Myths and Scientific Reality of Biodynamic Farming

Biodynamic farming simultaneously fits a classical model of pseudoscience. Primarily, it started as a pure pseudoscience. The idea was to farm according to the natural cycles, including herbalism, astrology, sympathetic magic, and homeopathic principles. Moreover, a specific type of planting had to be conducted under the proper phases of the moon and astrological signs. In addition, at the core of the practice are specific preparations, such as grinding quartz crystal, burying a cow horn on the farm over the summer, and then dispersing the results on a field.

Moreover, the practice also incorporates placing herbs and manure into the various parts of a cow and burying it for a season or two. In biodynamic farming, certain practices are advocated as being “organic.” These practices include limiting off-farm inputs, crop rotation, and refraining from artificial chemicals.

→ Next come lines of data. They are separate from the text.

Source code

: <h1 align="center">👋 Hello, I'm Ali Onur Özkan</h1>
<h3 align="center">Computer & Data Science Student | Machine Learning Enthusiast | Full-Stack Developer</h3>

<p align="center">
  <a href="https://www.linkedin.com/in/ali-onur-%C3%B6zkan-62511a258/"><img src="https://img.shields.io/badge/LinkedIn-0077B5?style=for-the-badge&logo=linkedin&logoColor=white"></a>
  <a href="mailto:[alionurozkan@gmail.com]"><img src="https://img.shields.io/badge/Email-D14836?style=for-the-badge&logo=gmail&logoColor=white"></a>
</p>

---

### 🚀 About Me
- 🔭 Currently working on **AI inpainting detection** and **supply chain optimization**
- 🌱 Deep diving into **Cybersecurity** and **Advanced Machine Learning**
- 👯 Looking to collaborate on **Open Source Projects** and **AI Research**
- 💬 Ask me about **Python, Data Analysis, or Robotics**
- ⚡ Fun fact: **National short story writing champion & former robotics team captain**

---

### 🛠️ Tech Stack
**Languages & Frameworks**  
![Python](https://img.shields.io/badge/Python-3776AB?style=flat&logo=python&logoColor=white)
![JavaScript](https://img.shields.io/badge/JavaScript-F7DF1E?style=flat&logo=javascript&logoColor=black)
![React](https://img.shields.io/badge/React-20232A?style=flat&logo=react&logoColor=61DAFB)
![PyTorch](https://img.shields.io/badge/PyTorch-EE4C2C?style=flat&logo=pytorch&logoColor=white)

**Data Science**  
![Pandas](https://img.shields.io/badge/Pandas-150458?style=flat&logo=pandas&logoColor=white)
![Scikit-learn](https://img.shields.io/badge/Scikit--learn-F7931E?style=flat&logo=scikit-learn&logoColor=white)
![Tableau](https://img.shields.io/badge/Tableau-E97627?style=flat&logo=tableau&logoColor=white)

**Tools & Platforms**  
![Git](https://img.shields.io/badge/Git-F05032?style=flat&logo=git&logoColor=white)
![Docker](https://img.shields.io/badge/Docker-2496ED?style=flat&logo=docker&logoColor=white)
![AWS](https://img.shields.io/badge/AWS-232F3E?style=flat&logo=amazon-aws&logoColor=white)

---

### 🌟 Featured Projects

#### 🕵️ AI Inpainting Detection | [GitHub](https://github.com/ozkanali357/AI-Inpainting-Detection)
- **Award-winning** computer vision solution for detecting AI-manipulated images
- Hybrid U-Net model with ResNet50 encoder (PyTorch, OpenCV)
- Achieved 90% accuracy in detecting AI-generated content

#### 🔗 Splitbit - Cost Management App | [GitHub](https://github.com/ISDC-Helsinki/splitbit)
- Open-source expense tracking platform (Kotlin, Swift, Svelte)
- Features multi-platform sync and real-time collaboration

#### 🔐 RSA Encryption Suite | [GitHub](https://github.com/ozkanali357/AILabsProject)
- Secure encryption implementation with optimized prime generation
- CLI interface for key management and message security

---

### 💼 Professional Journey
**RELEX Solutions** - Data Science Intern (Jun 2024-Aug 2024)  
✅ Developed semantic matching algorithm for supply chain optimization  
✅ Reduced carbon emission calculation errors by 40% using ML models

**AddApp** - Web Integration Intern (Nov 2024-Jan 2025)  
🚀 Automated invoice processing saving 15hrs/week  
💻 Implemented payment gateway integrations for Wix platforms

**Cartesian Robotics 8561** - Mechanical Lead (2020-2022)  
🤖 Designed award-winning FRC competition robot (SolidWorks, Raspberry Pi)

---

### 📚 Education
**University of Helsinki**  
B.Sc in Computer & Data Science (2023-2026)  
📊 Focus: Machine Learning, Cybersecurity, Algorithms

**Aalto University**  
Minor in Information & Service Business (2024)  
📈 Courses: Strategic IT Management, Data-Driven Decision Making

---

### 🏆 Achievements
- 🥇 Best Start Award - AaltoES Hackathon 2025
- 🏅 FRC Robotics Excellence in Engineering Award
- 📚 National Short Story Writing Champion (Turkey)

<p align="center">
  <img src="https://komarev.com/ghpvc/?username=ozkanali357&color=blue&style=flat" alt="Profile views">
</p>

Consequently, the modern organic movement evolved out of biodynamic farming. Currently, biodynamic agriculture is on the rise because organic pseudoscience is inadequate to satisfy those people who require Grade A extra-concentrated pseudoscience.  Therefore, a modern biodynamic farm is an organic plus extra stuff, like using magical extracts and more severely limiting inputs. Astrology, seemingly, is discretionary. Hence, we have a combination of philosophy-based farming practices that may contribute to sustainability and other techniques that are pure magic. However, even many sustainable practices—such as organic farming—are not sustainable.

They can only exist as boutique farming for those individuals who wish to spend their money rather than rely on scientific knowledge. For example, the Guardian article contemplates such a situation: When John Chester, a filmmaker from California, quit his job to become a farmer, he did not do it out of a desire to “feed the world.” Instead, he would say: “I am trying to feed my neighbors – and if everyone did that, we would be able to replicate this.”

Nonetheless, not everybody can take such ambitious farming endeavors. We are already utilizing about half the Land on Earth for farming, and there is no additional landing to do so. Similarly, it is also not viable that people want to return to a time when 30% of the workforce was involved in farming. Even organic agriculture, which allows for more off-farm inputs, like manure, cannot feed the world. Moreover, organic farming uses 20-40% more Land than traditional farming systems, and there is not enough manure to go around.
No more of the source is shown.